_ASSIGNED TASK_
Figure out the number of lines in the entries that hold the string "item", then give that number and nothing else.

_SOURCE DATA_
*** Block opens ***

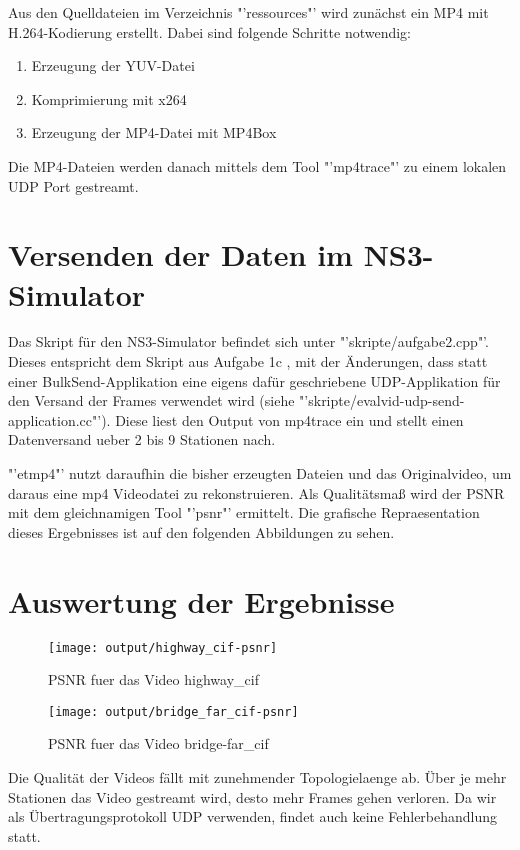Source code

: \documentclass[12pt,a4paper,titlepage]{article}
\begin{document}
Aus den Quelldateien im Verzeichnis "'ressources"' wird zunächst ein MP4 mit H.264-Kodierung erstellt. Dabei sind folgende Schritte notwendig:
\begin{enumerate}
\item Erzeugung der YUV-Datei
\item Komprimierung mit x264
\item Erzeugung der MP4-Datei mit MP4Box
\end{enumerate}
Die MP4-Dateien werden danach mittels dem Tool "'mp4trace"' zu einem lokalen UDP Port gestreamt.


\section{Versenden der Daten im NS3-Simulator}

Das Skript für den NS3-Simulator befindet sich unter "'skripte/aufgabe2.cpp"'. Dieses entspricht dem Skript aus Aufgabe 1c , mit der Änderungen, dass statt einer BulkSend-Applikation eine eigens dafür geschriebene UDP-Applikation für den Versand der Frames verwendet wird (siehe "'skripte/evalvid-udp-send-application.cc"'). Diese liest den Output von mp4trace ein und stellt einen Datenversand ueber 2 bis 9 Stationen nach.

"'etmp4"' nutzt daraufhin die bisher erzeugten Dateien und das Originalvideo, um daraus eine mp4 Videodatei zu rekonstruieren. Als Qualitätsmaß wird der PSNR mit dem gleichnamigen Tool "'psnr"' ermittelt. Die grafische Repraesentation dieses Ergebnisses ist auf den folgenden Abbildungen zu sehen.

\section{Auswertung der Ergebnisse}

\begin{figure}[h]
	\centering
% 	
	\texttt{[image: output/highway\_cif-psnr]}
	\caption{PSNR fuer das Video highway\_cif}
	\label{fig:Durchsatz}
\end{figure}

\begin{figure}[h]
 	\centering
% 	
 	\texttt{[image: output/bridge\_far\_cif-psnr]}
 	\caption{PSNR fuer das Video bridge-far\_cif}
 	\label{fig:Durchsatz2}
\end{figure}

Die Qualität der Videos fällt mit zunehmender Topologielaenge ab. Über je mehr Stationen das Video gestreamt wird, desto mehr Frames gehen verloren. Da wir als Übertragungsprotokoll UDP verwenden, findet auch keine Fehlerbehandlung statt.
\end{document}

*** Block closes ***

_RESPONSE_
3